» **Collected data**
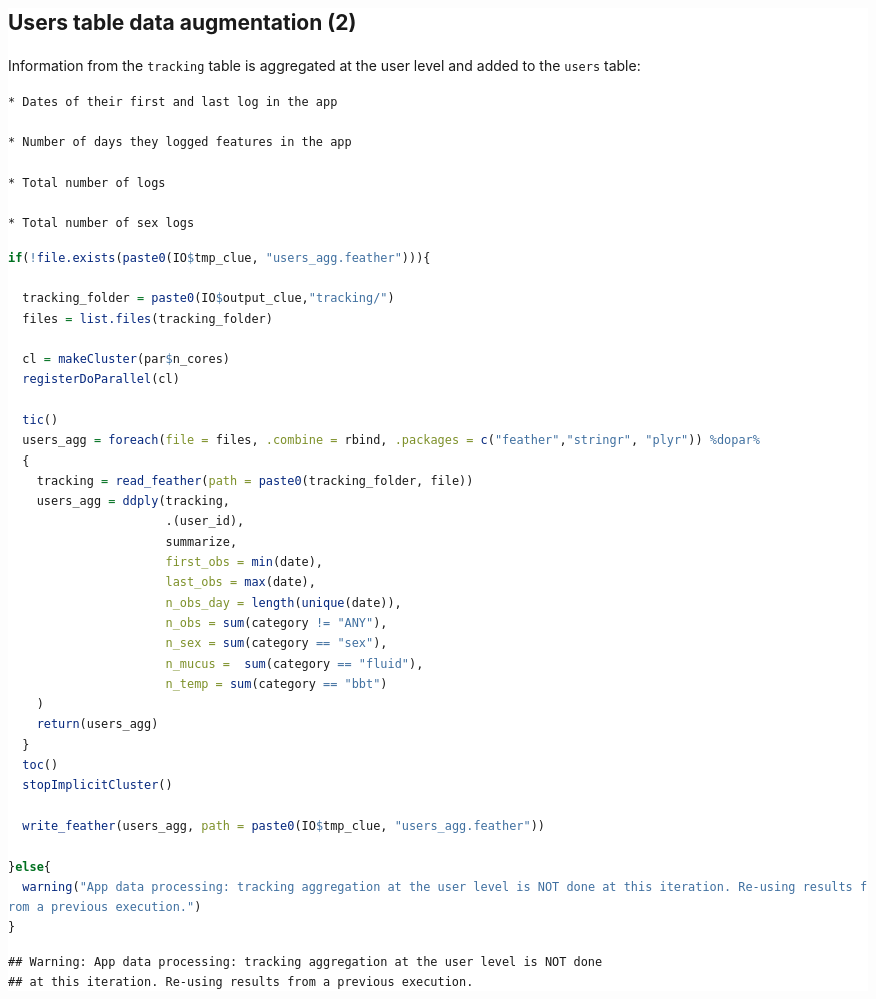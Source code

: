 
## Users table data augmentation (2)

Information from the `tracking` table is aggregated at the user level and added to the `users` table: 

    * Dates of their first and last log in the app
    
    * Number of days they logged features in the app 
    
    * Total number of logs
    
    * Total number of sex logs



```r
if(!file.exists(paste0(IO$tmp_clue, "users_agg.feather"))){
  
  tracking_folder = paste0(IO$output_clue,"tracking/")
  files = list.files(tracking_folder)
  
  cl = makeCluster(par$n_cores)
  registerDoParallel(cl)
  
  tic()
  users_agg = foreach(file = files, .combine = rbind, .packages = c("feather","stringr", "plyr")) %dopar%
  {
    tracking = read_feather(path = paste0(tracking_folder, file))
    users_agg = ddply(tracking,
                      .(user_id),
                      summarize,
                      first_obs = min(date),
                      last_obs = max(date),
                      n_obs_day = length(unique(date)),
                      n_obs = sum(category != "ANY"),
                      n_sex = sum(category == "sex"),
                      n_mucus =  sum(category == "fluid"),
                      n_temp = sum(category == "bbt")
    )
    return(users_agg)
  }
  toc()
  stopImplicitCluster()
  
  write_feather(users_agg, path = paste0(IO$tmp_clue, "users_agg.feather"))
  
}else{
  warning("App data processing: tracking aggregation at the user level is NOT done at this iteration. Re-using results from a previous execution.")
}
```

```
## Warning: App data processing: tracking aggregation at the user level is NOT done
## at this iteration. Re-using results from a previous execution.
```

...

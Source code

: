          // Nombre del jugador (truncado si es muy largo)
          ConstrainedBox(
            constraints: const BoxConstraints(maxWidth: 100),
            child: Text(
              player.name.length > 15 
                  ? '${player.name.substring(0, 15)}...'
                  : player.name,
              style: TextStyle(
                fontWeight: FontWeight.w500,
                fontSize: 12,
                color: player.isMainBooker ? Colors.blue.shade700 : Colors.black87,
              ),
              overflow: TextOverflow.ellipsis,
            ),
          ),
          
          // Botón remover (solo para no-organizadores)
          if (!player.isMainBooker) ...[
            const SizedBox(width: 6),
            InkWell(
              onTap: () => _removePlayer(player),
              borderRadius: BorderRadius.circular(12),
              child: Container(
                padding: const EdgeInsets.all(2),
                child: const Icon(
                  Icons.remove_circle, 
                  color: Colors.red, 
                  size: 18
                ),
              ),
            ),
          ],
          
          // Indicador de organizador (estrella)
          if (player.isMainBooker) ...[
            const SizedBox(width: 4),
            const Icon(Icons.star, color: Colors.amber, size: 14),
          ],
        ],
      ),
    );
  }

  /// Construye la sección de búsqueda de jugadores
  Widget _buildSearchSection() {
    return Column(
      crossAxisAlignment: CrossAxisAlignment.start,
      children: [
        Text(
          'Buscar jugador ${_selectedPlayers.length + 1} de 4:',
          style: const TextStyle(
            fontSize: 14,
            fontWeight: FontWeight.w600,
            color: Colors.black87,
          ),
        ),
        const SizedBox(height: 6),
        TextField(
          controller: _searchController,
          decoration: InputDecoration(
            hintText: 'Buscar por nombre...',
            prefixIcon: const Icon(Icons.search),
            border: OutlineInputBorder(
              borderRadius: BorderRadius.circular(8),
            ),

==

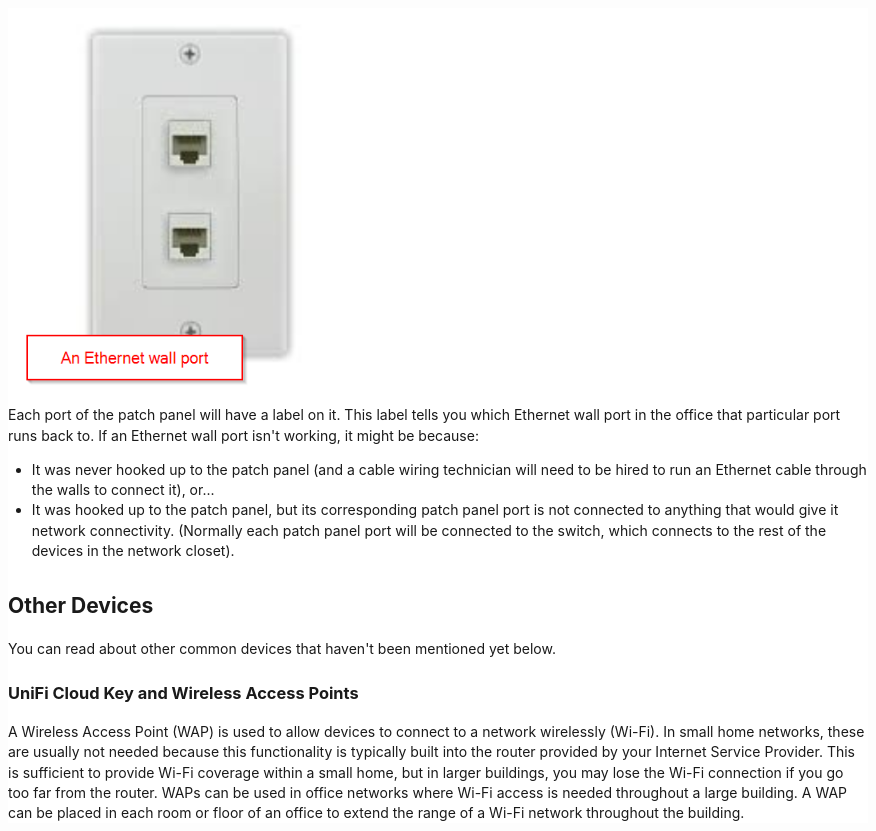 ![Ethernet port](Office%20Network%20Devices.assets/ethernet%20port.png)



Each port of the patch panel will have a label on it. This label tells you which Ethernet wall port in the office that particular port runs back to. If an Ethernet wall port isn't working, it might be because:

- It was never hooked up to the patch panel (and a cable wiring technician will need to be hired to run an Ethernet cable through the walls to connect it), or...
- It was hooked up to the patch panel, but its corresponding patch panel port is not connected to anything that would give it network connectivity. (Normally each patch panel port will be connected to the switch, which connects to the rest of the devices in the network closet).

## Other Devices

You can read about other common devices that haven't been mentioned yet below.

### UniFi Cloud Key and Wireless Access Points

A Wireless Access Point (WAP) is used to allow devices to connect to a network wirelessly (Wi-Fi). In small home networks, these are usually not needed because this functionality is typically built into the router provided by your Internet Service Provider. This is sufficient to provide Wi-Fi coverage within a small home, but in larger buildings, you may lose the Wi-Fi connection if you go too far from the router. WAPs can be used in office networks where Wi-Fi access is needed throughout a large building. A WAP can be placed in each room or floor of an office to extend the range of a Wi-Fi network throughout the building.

» **Your task**
Search the entries for the string "borderRadius" and collect each line that has it.

» **Your response**
              borderRadius: BorderRadius.circular(12),
              borderRadius: BorderRadius.circular(8),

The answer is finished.